Immigrants Rising Weighs in on Historic Opportunity To Expand DACA Eligibility and Allow More Immigrant Youth to Apply
For Immediate Release
Contact: Denia Pérez, Esq., Legal Services Manager, at firstname.lastname@example.org
Immigrants Rising submits comment to the Department of Homeland Security to advocate for a better, stronger Deferred Action for Childhood Arrivals
(December 1, 2021 – San Francisco, CA) – Immigrants Rising submitted a comment to the U.S. Department of Homeland Security (DHS) in response to the proposed rule to codify Deferred Action for Childhood Arrivals (DACA) into regulation. As part of this comment, Immigrants Rising called on the DHS to expand DACA to ensure that undocumented young people are not left behind in its proposed regulation. Immigrants Rising policy recommendations include the expansion of eligibility for DACA through new policies around the age cap, physical presence requirement, and narrowing the criminal bars to DACA. Finally, the comment also calls upon DHS to expand advance parole for DACA recipients and institute automatic extensions for work permits.

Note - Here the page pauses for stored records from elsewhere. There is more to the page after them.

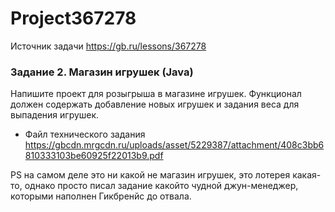 # Project367278


Источник задачи https://gb.ru/lessons/367278

### Задание 2. Магазин игрушек (Java)
Напишите проект для розыгрыша в магазине игрушек. Функционал должен содержать добавление новых игрушек и задания веса для выпадения игрушек.

+ Файл технического задания https://gbcdn.mrgcdn.ru/uploads/asset/5229387/attachment/408c3bb6810333103be60925f22013b9.pdf

PS на самом деле это ни какой не магазин игрушек, это лотерея какая-то, однако просто писал задание какойто чудной джун-менеджер, которыми наполнен Гикбренйс до отвала.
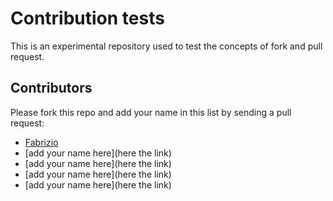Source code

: # Contribution tests
This is an experimental repository used to test the concepts of fork and pull request.

## Contributors
Please fork this repo and add your name in this list by sending a pull request:
- [Fabrizio](https://github.com/FabrizioSandri)
- [add your name here](here the link)
- [add your name here](here the link)
- [add your name here](here the link)
- [add your name here](here the link)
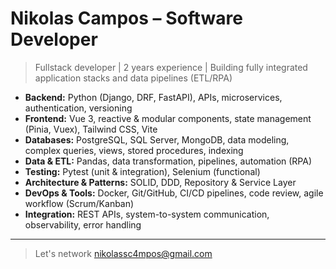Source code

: # Nikolas Campos – Software Developer

> Fullstack developer | 2 years experience | Building fully integrated application stacks and data pipelines (ETL/RPA)

- **Backend:** Python (Django, DRF, FastAPI), APIs, microservices, authentication, versioning  
- **Frontend:** Vue 3, reactive & modular components, state management (Pinia, Vuex), Tailwind CSS, Vite  
- **Databases:** PostgreSQL, SQL Server, MongoDB, data modeling, complex queries, views, stored procedures, indexing  
- **Data & ETL:** Pandas, data transformation, pipelines, automation (RPA)  
- **Testing:** Pytest (unit & integration), Selenium (functional)  
- **Architecture & Patterns:** SOLID, DDD, Repository & Service Layer  
- **DevOps & Tools:** Docker, Git/GitHub, CI/CD pipelines, code review, agile workflow (Scrum/Kanban)  
- **Integration:** REST APIs, system-to-system communication, observability, error handling  

---

> Let's network [nikolassc4mpos@gmail.com](mailto:nikolassc4mpos@gmail.com)


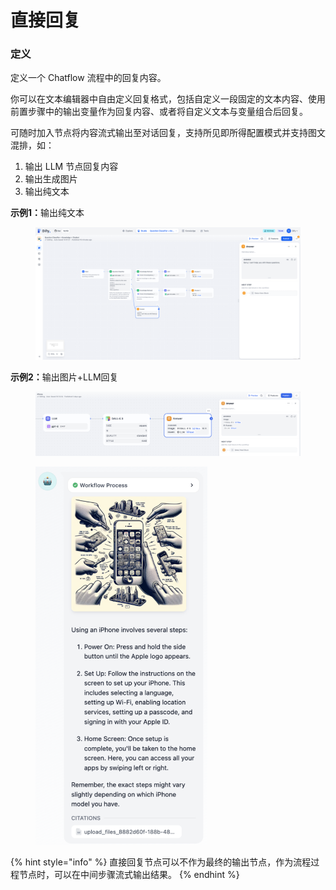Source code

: # 直接回复

### 定义

定义一个 Chatflow 流程中的回复内容。

你可以在文本编辑器中自由定义回复格式，包括自定义一段固定的文本内容、使用前置步骤中的输出变量作为回复内容、或者将自定义文本与变量组合后回复。

可随时加入节点将内容流式输出至对话回复，支持所见即所得配置模式并支持图文混排，如：

1. 输出 LLM 节点回复内容
2. 输出生成图片
3. 输出纯文本

**示例1：**&#x8F93;出纯文本

<figure><img src="../../../.gitbook/assets/output (2) (2).png" alt=""><figcaption></figcaption></figure>

**示例2：**&#x8F93;出图片+LLM回复

<figure><img src="../../../.gitbook/assets/image (95).png" alt=""><figcaption></figcaption></figure>

<figure><img src="../../../.gitbook/assets/image (96).png" alt="" width="275"><figcaption></figcaption></figure>

{% hint style="info" %}
直接回复节点可以不作为最终的输出节点，作为流程过程节点时，可以在中间步骤流式输出结果。
{% endhint %}
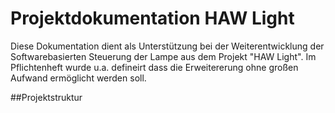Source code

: # Projektdokumentation HAW Light

Diese Dokumentation dient als Unterstützung bei der Weiterentwicklung der Softwarebasierten Steuerung der Lampe aus dem Projekt "HAW Light". Im Pflichtenheft wurde u.a. defineirt dass die Erweitererung ohne großen Aufwand ermöglicht werden soll. 

##Projektstruktur

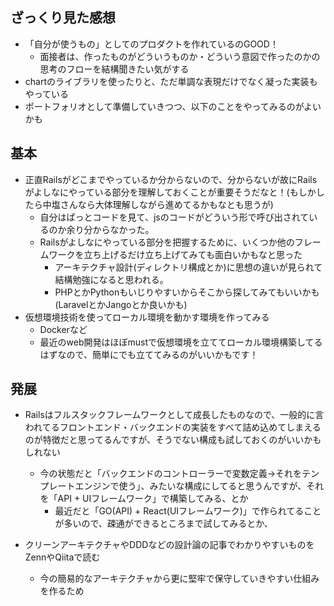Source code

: ## ざっくり見た感想
- 「自分が使うもの」としてのプロダクトを作れているのGOOD！
    - 面接者は、作ったものがどういうものか・どういう意図で作ったのかの思考のフローを結構聞きたい気がする
- chartのライブラリを使ったりと、ただ単調な表現だけでなく凝った実装もやっている
- ポートフォリオとして準備していきつつ、以下のことをやってみるのがよいかも

## 基本
- 正直Railsがどこまでやっているか分からないので、分からないが故にRailsがよしなにやっている部分を理解しておくことが重要そうだなと！(もしかしたら中塩さんなら大体理解しながら進めてるかもなとも思うが)
    - 自分はぱっとコードを見て、jsのコードがどういう形で呼び出されているのか余り分からなかった。
    - Railsがよしなにやっている部分を把握するために、いくつか他のフレームワークを立ち上げるだけ立ち上げてみても面白いかもなと思った
        - アーキテクチャ設計(ディレクトリ構成とか)に思想の違いが見られて結構勉強になると思われる。
        - PHPとかPythonもいじりやすいからそこから探してみてもいいかも(LaravelとかJangoとか良いかも)
- 仮想環境技術を使ってローカル環境を動かす環境を作ってみる
    - Dockerなど
    - 最近のweb開発はほぼmustで仮想環境を立ててローカル環境構築してるはずなので、簡単にでも立ててみるのがいいかもです！

## 発展
- Railsはフルスタックフレームワークとして成長したものなので、一般的に言われてるフロントエンド・バックエンドの実装をすべて詰め込めてしまえるのが特徴だと思ってるんですが、そうでない構成も試しておくのがいいかもしれない
    - 今の状態だと「バックエンドのコントローラーで変数定義→それをテンプレートエンジンで使う」、みたいな構成にしてると思うんですが、それを「API + UIフレームワーク」で構築してみる、とか
        - 最近だと「GO(API) + React(UIフレームワーク)」で作られてることが多いので、疎通ができるところまで試してみるとか、

- クリーンアーキテクチャやDDDなどの設計論の記事でわかりやすいものをZennやQiitaで読む
    - 今の簡易的なアーキテクチャから更に堅牢で保守していきやすい仕組みを作るため
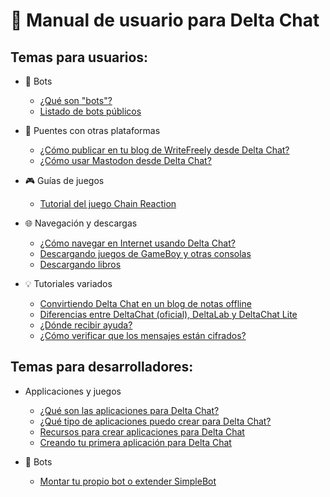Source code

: # 📖 Manual de usuario para Delta Chat

## Temas para usuarios:

* 🤖 Bots
  - [¿Qué son "bots"?](https://github.com/adbenitez/deltachat-manual/blob/main/docs/bots.md#qu%C3%A9-son-bots)
  - [Listado de bots públicos](https://github.com/adbenitez/deltachat-manual/blob/main/docs/bots.md#bots-p%C3%BAblicos)

* 🌉 Puentes con otras plataformas
  - [¿Cómo publicar en tu blog de WriteFreely desde Delta Chat?](https://github.com/adbenitez/deltachat-manual/blob/main/docs/writefreely.md)
  - [¿Cómo usar Mastodon desde Delta Chat?](https://github.com/adbenitez/deltachat-manual/blob/main/docs/mastodon.md)

* 🎮 Guías de juegos
  - [Tutorial del juego Chain Reaction](https://github.com/adbenitez/deltachat-manual/blob/main/docs/chain-reaction.md)

* 🌐 Navegación y descargas
  - [¿Cómo navegar en Internet usando Delta Chat?](https://github.com/adbenitez/deltachat-manual/blob/main/docs/navegacion.md)
  - [Descargando juegos de GameBoy y otras consolas](https://github.com/adbenitez/deltachat-manual/blob/main/docs/roms-download.md)
  - [Descargando libros](https://github.com/adbenitez/deltachat-manual/blob/main/docs/books-download.md)

* 💡 Tutoriales variados
  - [Convirtiendo Delta Chat en un blog de notas offline](https://github.com/adbenitez/deltachat-manual/blob/main/docs/offline-notebook.md)
  - [Diferencias entre DeltaChat (oficial), DeltaLab y DeltaChat Lite](https://github.com/adbenitez/deltachat-manual/blob/main/docs/diferencias.md)
  - [¿Dónde recibir ayuda?](https://github.com/adbenitez/deltachat-manual/blob/main/docs/comunidad.md)
  - [¿Cómo verificar que los mensajes están cifrados?](https://github.com/adbenitez/deltachat-manual/blob/main/docs/cifrado.md)


## Temas para desarrolladores:

* Applicaciones y juegos
  - [¿Qué son las aplicaciones para Delta Chat?](https://github.com/adbenitez/deltachat-manual/blob/main/docs/dev-apps-intro.md)
  - [¿Qué tipo de aplicaciones puedo crear para Delta Chat?](https://github.com/adbenitez/deltachat-manual/blob/main/docs/dev-apps-intro.md)
  - [Recursos para crear aplicaciones para Delta Chat](https://github.com/adbenitez/deltachat-manual/blob/main/docs/dev-apps-intro.md)
  - [Creando tu primera aplicación para Delta Chat](https://github.com/adbenitez/deltachat-manual/blob/main/docs/dev-apps-helloworld.md)

* 🤖 Bots
  - [Montar tu propio bot o extender SimpleBot](https://github.com/adbenitez/deltachat-manual/blob/main/docs/dev-bots.md)
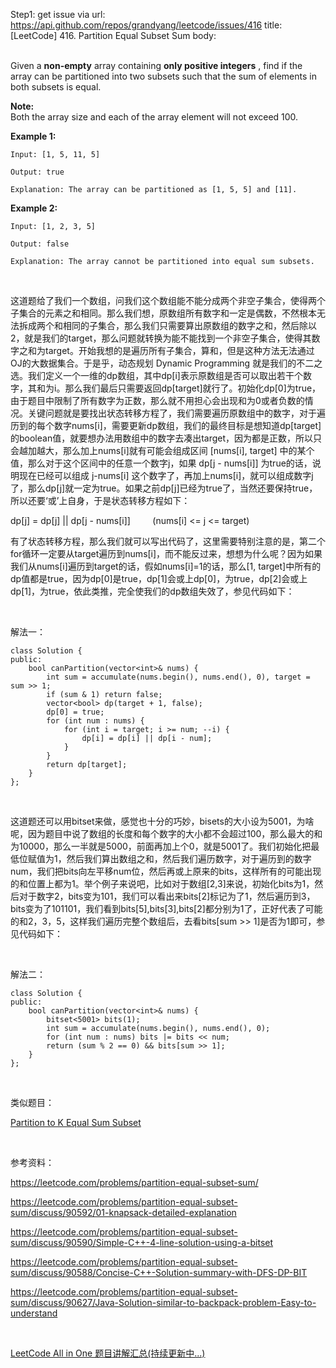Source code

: Step1: get issue via url: https://api.github.com/repos/grandyang/leetcode/issues/416 
 title:[LeetCode] 416. Partition Equal Subset Sum 
 body:  
  

Given a **non-empty** array containing **only positive integers** , find if the array can be partitioned into two subsets such that the sum of elements in both subsets is equal.

**Note:**  
Both the array size and each of the array element will not exceed 100. 

**Example 1:**
    
    
    Input: [1, 5, 11, 5]
    
    Output: true
    
    Explanation: The array can be partitioned as [1, 5, 5] and [11].
    

**Example 2:**
    
    
    Input: [1, 2, 3, 5]
    
    Output: false
    
    Explanation: The array cannot be partitioned into equal sum subsets.
    

 

这道题给了我们一个数组，问我们这个数组能不能分成两个非空子集合，使得两个子集合的元素之和相同。那么我们想，原数组所有数字和一定是偶数，不然根本无法拆成两个和相同的子集合，那么我们只需要算出原数组的数字之和，然后除以2，就是我们的target，那么问题就转换为能不能找到一个非空子集合，使得其数字之和为target。开始我想的是遍历所有子集合，算和，但是这种方法无法通过OJ的大数据集合。于是乎，动态规划 Dynamic Programming 就是我们的不二之选。我们定义一个一维的dp数组，其中dp[i]表示原数组是否可以取出若干个数字，其和为i。那么我们最后只需要返回dp[target]就行了。初始化dp[0]为true，由于题目中限制了所有数字为正数，那么就不用担心会出现和为0或者负数的情况。关键问题就是要找出状态转移方程了，我们需要遍历原数组中的数字，对于遍历到的每个数字nums[i]，需要更新dp数组，我们的最终目标是想知道dp[target]的boolean值，就要想办法用数组中的数字去凑出target，因为都是正数，所以只会越加越大，那么加上nums[i]就有可能会组成区间 [nums[i], target] 中的某个值，那么对于这个区间中的任意一个数字j，如果 dp[j - nums[i]] 为true的话，说明现在已经可以组成 j-nums[i] 这个数字了，再加上nums[i]，就可以组成数字j了，那么dp[j]就一定为true。如果之前dp[j]已经为true了，当然还要保持true，所以还要‘或’上自身，于是状态转移方程如下：

dp[j] = dp[j] || dp[j - nums[i]]         (nums[i] <= j <= target)

有了状态转移方程，那么我们就可以写出代码了，这里需要特别注意的是，第二个for循环一定要从target遍历到nums[i]，而不能反过来，想想为什么呢？因为如果我们从nums[i]遍历到target的话，假如nums[i]=1的话，那么[1, target]中所有的dp值都是true，因为dp[0]是true，dp[1]会或上dp[0]，为true，dp[2]会或上dp[1]，为true，依此类推，完全使我们的dp数组失效了，参见代码如下：

 

解法一：
    
    
    class Solution {
    public:
        bool canPartition(vector<int>& nums) {
            int sum = accumulate(nums.begin(), nums.end(), 0), target = sum >> 1;
            if (sum & 1) return false;
            vector<bool> dp(target + 1, false);
            dp[0] = true;
            for (int num : nums) {
                for (int i = target; i >= num; --i) {
                    dp[i] = dp[i] || dp[i - num];
                }
            }
            return dp[target];
        }
    };

 

这道题还可以用bitset来做，感觉也十分的巧妙，bisets的大小设为5001，为啥呢，因为题目中说了数组的长度和每个数字的大小都不会超过100，那么最大的和为10000，那么一半就是5000，前面再加上个0，就是5001了。我们初始化把最低位赋值为1，然后我们算出数组之和，然后我们遍历数字，对于遍历到的数字num，我们把bits向左平移num位，然后再或上原来的bits，这样所有的可能出现的和位置上都为1。举个例子来说吧，比如对于数组[2,3]来说，初始化bits为1，然后对于数字2，bits变为101，我们可以看出来bits[2]标记为了1，然后遍历到3，bits变为了101101，我们看到bits[5],bits[3],bits[2]都分别为1了，正好代表了可能的和2，3，5，这样我们遍历完整个数组后，去看bits[sum >> 1]是否为1即可，参见代码如下：

 

解法二：
    
    
    class Solution {
    public:
        bool canPartition(vector<int>& nums) {
            bitset<5001> bits(1);
            int sum = accumulate(nums.begin(), nums.end(), 0);
            for (int num : nums) bits |= bits << num;
            return (sum % 2 == 0) && bits[sum >> 1];
        }
    };

 

类似题目：

[Partition to K Equal Sum Subset](http://www.cnblogs.com/grandyang/p/7733098.html)

 

参考资料：

<https://leetcode.com/problems/partition-equal-subset-sum/>

<https://leetcode.com/problems/partition-equal-subset-sum/discuss/90592/01-knapsack-detailed-explanation>

<https://leetcode.com/problems/partition-equal-subset-sum/discuss/90590/Simple-C++-4-line-solution-using-a-bitset>

<https://leetcode.com/problems/partition-equal-subset-sum/discuss/90588/Concise-C++-Solution-summary-with-DFS-DP-BIT>

<https://leetcode.com/problems/partition-equal-subset-sum/discuss/90627/Java-Solution-similar-to-backpack-problem-Easy-to-understand>

 

[LeetCode All in One 题目讲解汇总(持续更新中...)](http://www.cnblogs.com/grandyang/p/4606334.html)
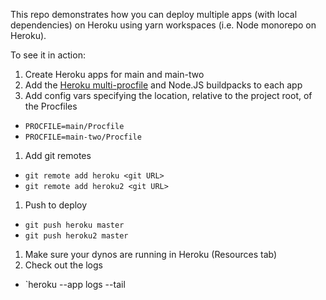 This repo demonstrates how you can deploy multiple apps (with local dependencies) on Heroku using yarn workspaces (i.e. Node monorepo on Heroku).

To see it in action:
1. Create Heroku apps for main and main-two
1. Add the [Heroku multi-procfile](https://elements.heroku.com/buildpacks/heroku/heroku-buildpack-multi-procfile) and Node.JS buildpacks to each app
1. Add config vars specifying the location, relative to the project root, of the Procfiles
  - `PROCFILE=main/Procfile`
  - `PROCFILE=main-two/Procfile`
1. Add git remotes
  - `git remote add heroku <git URL>`
  - `git remote add heroku2 <git URL>`
1. Push to deploy
  - `git push heroku master`
  - `git push heroku2 master`
1. Make sure your dynos are running in Heroku (Resources tab)
1. Check out the logs
  - `heroku --app <Heroku app name> logs --tail
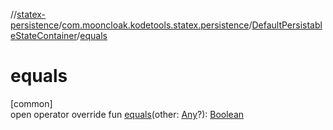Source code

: //[statex-persistence](../../../index.md)/[com.mooncloak.kodetools.statex.persistence](../index.md)/[DefaultPersistableStateContainer](index.md)/[equals](equals.md)

# equals

[common]\
open operator override fun [equals](equals.md)(other: [Any](https://kotlinlang.org/api/latest/jvm/stdlib/kotlin/-any/index.html)?): [Boolean](https://kotlinlang.org/api/latest/jvm/stdlib/kotlin/-boolean/index.html)
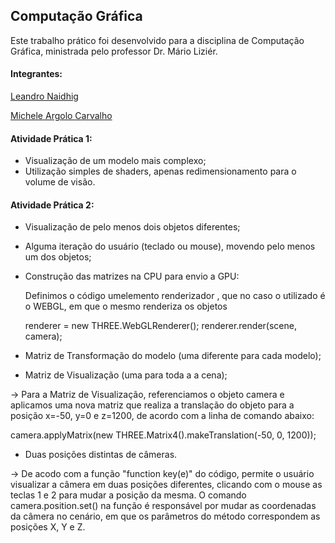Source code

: ## Computação Gráfica

Este trabalho prático foi desenvolvido para a disciplina de Computação Gráfica, ministrada pelo professor Dr. Mário Liziér.

#### Integrantes: 

[Leandro Naidhig](https://github.com/Leandro-Naidhig/)

[Michele Argolo Carvalho](https://github.com/xmixele/)

#### Atividade Prática 1:
- Visualização de um modelo mais complexo;
- Utilização simples de shaders, apenas redimensionamento para o volume de visão.

#### Atividade Prática 2:
- Visualização de pelo menos dois objetos diferentes;


- Alguma iteração do usuário (teclado ou mouse), movendo pelo menos um dos objetos;



- Construção das matrizes na CPU para envio a GPU:

  Definimos o código umelemento renderizador , que no caso o utilizado é o WEBGL, em que o mesmo renderiza os objetos 


  renderer = new THREE.WebGLRenderer();
  renderer.render(scene, camera);

- Matriz de Transformação do modelo (uma diferente para cada modelo);


- Matriz de Visualização (uma para toda a a cena);

-> Para a Matriz de Visualização, referenciamos o objeto camera e aplicamos uma nova matriz que realiza a translação do objeto para a posição x=-50, y=0 e z=1200, de acordo com a linha de comando abaixo:

 camera.applyMatrix(new THREE.Matrix4().makeTranslation(-50, 0, 1200));

- Duas posições distintas de câmeras.

-> De acodo com a função "function key(e)" do código, permite o usuário visualizar a câmera em duas posições diferentes, clicando com o mouse as teclas 1 e 2 para mudar a posição da mesma. O comando camera.position.set() na função é responsável por mudar as coordenadas da câmera no cenário, em que os parâmetros do método correspondem as posições X, Y e Z.



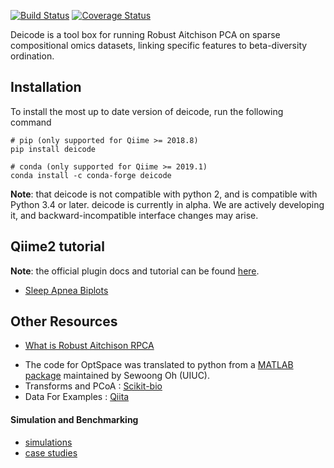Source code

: [![Build Status](https://travis-ci.org/biocore/DEICODE.svg?branch=master)](https://travis-ci.org/biocore/DEICODE)
[![Coverage Status](https://coveralls.io/repos/github/biocore/DEICODE/badge.svg?branch=master)](https://coveralls.io/github/biocore/DEICODE?branch=master)

Deicode is a tool box for running Robust Aitchison PCA on sparse compositional omics datasets, linking specific features to beta-diversity ordination. 

## Installation

To install the most up to date version of deicode, run the following command

    # pip (only supported for Qiime >= 2018.8)
    pip install deicode

    # conda (only supported for Qiime >= 2019.1)
    conda install -c conda-forge deicode 

**Note**: that deicode is not compatible with python 2, and is compatible with Python 3.4 or later. deicode is currently in alpha. We are actively developing it, and backward-incompatible interface changes may arise.

## Qiime2 tutorial

**Note**: the official plugin docs and tutorial can be found [here](https://library.qiime2.org/plugins/q2-deicode).

* [Sleep Apnea Biplots](https://github.com/biocore/DEICODE/blob/master/ipynb/sleep_apnea/SleepApnea-qiime2-tutorial.md)

## Other Resources

* [What is Robust Aitchison RPCA](https://github.com/biocore/DEICODE/blob/master/ipynb/introduction.ipynb)

- The code for OptSpace was translated to python from a [MATLAB package](http://swoh.web.engr.illinois.edu/software/optspace/code.html) maintained by Sewoong Oh (UIUC).
- Transforms and PCoA : [Scikit-bio](https://github.com/biocore/scikit-bio)
- Data For Examples : [Qiita](https://qiita.ucsd.edu/)

#### Simulation and Benchmarking

* [simulations](https://github.com/biocore/DEICODE/tree/master/benchmarking/simulations)
* [case studies](https://github.com/biocore/DEICODE/tree/master/benchmarking/case_studies)

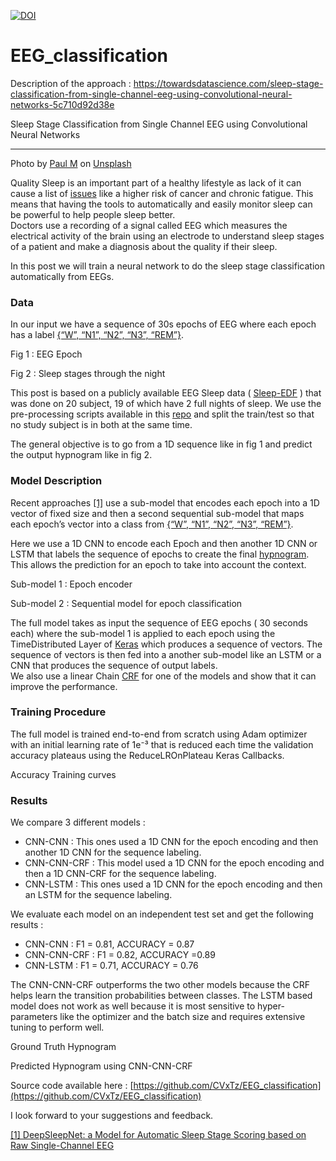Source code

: 

[![DOI](https://zenodo.org/badge/DOI/10.5281/zenodo.4060151.svg)](https://doi.org/10.5281/zenodo.4060151)


# EEG_classification
Description of the approach : https://towardsdatascience.com/sleep-stage-classification-from-single-channel-eeg-using-convolutional-neural-networks-5c710d92d38e


Sleep Stage Classification from Single Channel EEG using Convolutional Neural
Networks

*****

<span class="figcaption_hack">Photo by [Paul
M](https://unsplash.com/photos/7i9yLoUgoP8?utm_source=unsplash&utm_medium=referral&utm_content=creditCopyText)
on
[Unsplash](https://unsplash.com/search/photos/owl?utm_source=unsplash&utm_medium=referral&utm_content=creditCopyText)</span>

Quality Sleep is an important part of a healthy lifestyle as lack of it can
cause a list of
[issues](https://www.webmd.com/sleep-disorders/features/10-results-sleep-loss#1)
like a higher risk of cancer and chronic fatigue. This means that having the
tools to automatically and easily monitor sleep can be powerful to help people
sleep better.<br> Doctors use a recording of a signal called EEG which measures
the electrical activity of the brain using an electrode to understand sleep
stages of a patient and make a diagnosis about the quality if their sleep.

In this post we will train a neural network to do the sleep stage classification
automatically from EEGs.

### **Data**

In our input we have a sequence of 30s epochs of EEG where each epoch has a
label [{“W”, “N1”, “N2”, “N3”,
“REM”}](https://en.wikipedia.org/wiki/Sleep_cycle).

<span class="figcaption_hack">Fig 1 : EEG Epoch</span>

<span class="figcaption_hack">Fig 2 : Sleep stages through the night</span>

This post is based on a publicly available EEG Sleep data (
[Sleep-EDF](https://www.physionet.org/physiobank/database/sleep-edfx/) ) that
was done on 20 subject, 19 of which have 2 full nights of sleep. We use the
pre-processing scripts available in this
[repo](https://github.com/akaraspt/deepsleepnet) and split the train/test so
that no study subject is in both at the same time.

The general objective is to go from a 1D sequence like in fig 1 and predict the
output hypnogram like in fig 2.

### Model Description

Recent approaches [[1]](https://arxiv.org/pdf/1703.04046.pdf) use a sub-model
that encodes each epoch into a 1D vector of fixed size and then a second
sequential sub-model that maps each epoch’s vector into a class from [{“W”,
“N1”, “N2”, “N3”, “REM”}](https://en.wikipedia.org/wiki/Sleep_cycle).

Here we use a 1D CNN to encode each Epoch and then another 1D CNN or LSTM that
labels the sequence of epochs to create the final
[hypnogram](https://en.wikipedia.org/wiki/Hypnogram). This allows the prediction
for an epoch to take into account the context.

<span class="figcaption_hack">Sub-model 1 : Epoch encoder</span>

<span class="figcaption_hack">Sub-model 2 : Sequential model for epoch classification</span>

The full model takes as input the sequence of EEG epochs ( 30 seconds each)
where the sub-model 1 is applied to each epoch using the TimeDistributed Layer
of [Keras](https://keras.io/) which produces a sequence of vectors. The sequence
of vectors is then fed into a another sub-model like an LSTM or a CNN that
produces the sequence of output labels.<br> We also use a linear Chain
[CRF](https://en.wikipedia.org/wiki/Conditional_random_field) for one of the
models and show that it can improve the performance.

### Training Procedure

The full model is trained end-to-end from scratch using Adam optimizer with an
initial learning rate of 1e⁻³ that is reduced each time the validation accuracy
plateaus using the ReduceLROnPlateau Keras Callbacks.

<span class="figcaption_hack">Accuracy Training curves</span>

### Results

We compare 3 different models :

* CNN-CNN : This ones used a 1D CNN for the epoch encoding and then another 1D CNN
for the sequence labeling.
* CNN-CNN-CRF : This model used a 1D CNN for the epoch encoding and then a 1D
CNN-CRF for the sequence labeling.
* CNN-LSTM : This ones used a 1D CNN for the epoch encoding and then an LSTM for
the sequence labeling.

We evaluate each model on an independent test set and get the following results
:

* CNN-CNN : F1 = 0.81, ACCURACY = 0.87
* CNN-CNN-CRF : F1 = 0.82, ACCURACY =0.89
* CNN-LSTM : F1 = 0.71, ACCURACY = 0.76

The CNN-CNN-CRF outperforms the two other models because the CRF helps learn the
transition probabilities between classes. The LSTM based model does not work as
well because it is most sensitive to hyper-parameters like the optimizer and the
batch size and requires extensive tuning to perform well.

<span class="figcaption_hack">Ground Truth Hypnogram</span>

<span class="figcaption_hack">Predicted Hypnogram using CNN-CNN-CRF</span>

Source code available here :
[https://github.com/CVxTz/EEG_classification](https://github.com/CVxTz/EEG_classification)

I look forward to your suggestions and feedback.

[[1] DeepSleepNet: a Model for Automatic Sleep Stage Scoring based on Raw
Single-Channel EEG](https://arxiv.org/pdf/1703.04046.pdf)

The comment features the stories of several directly impacted individuals, including Marisol, Ju, and Mayra. When Marisol’s father passed away due to COVID-19, she applied for advance parole in hopes that she would be able to attend her father’s funeral and take care of his last wishes and affairs. Her request was denied because the immigration officer determined that her request was not an “emergency.”
An automatic extension for work permits would mean applicants are not significantly penalized for bureaucratic delays, such as the case with Ju. Ju filed for his DACA renewal within the timeframe recommended by USCIS, but because of DHS delays, his work permit expired, costing him his job and his health insurance. Ju was left managing a chronic illness with a higher risk of life-threatening complications untreated. Someone who would be impacted by changing the eligibility requirements is Mayra, a psychotherapist who tried to come back to the United States “the right way” in 2012 and as a result was not eligible for DACA once her visa expired. With this new rule, DHS has the chance to eliminate preventable bureaucratic cruelties such as those faced by Marisol, Ju, and Mayra while also changing eligibility requirements that preclude many more from applying for DACA in the first place.
You can view the full comment here.
Immigrants Rising will keep fighting for undocumented young people to achieve their educational and career goals through sensible and compassionate regulations structuring DACA.
Founded in 2006, Immigrants Rising empowers undocumented young people to achieve educational and career goals through personal, institutional, and policy transformation. We envision an America where all young people can pursue and complete an education with confidence and without constraint.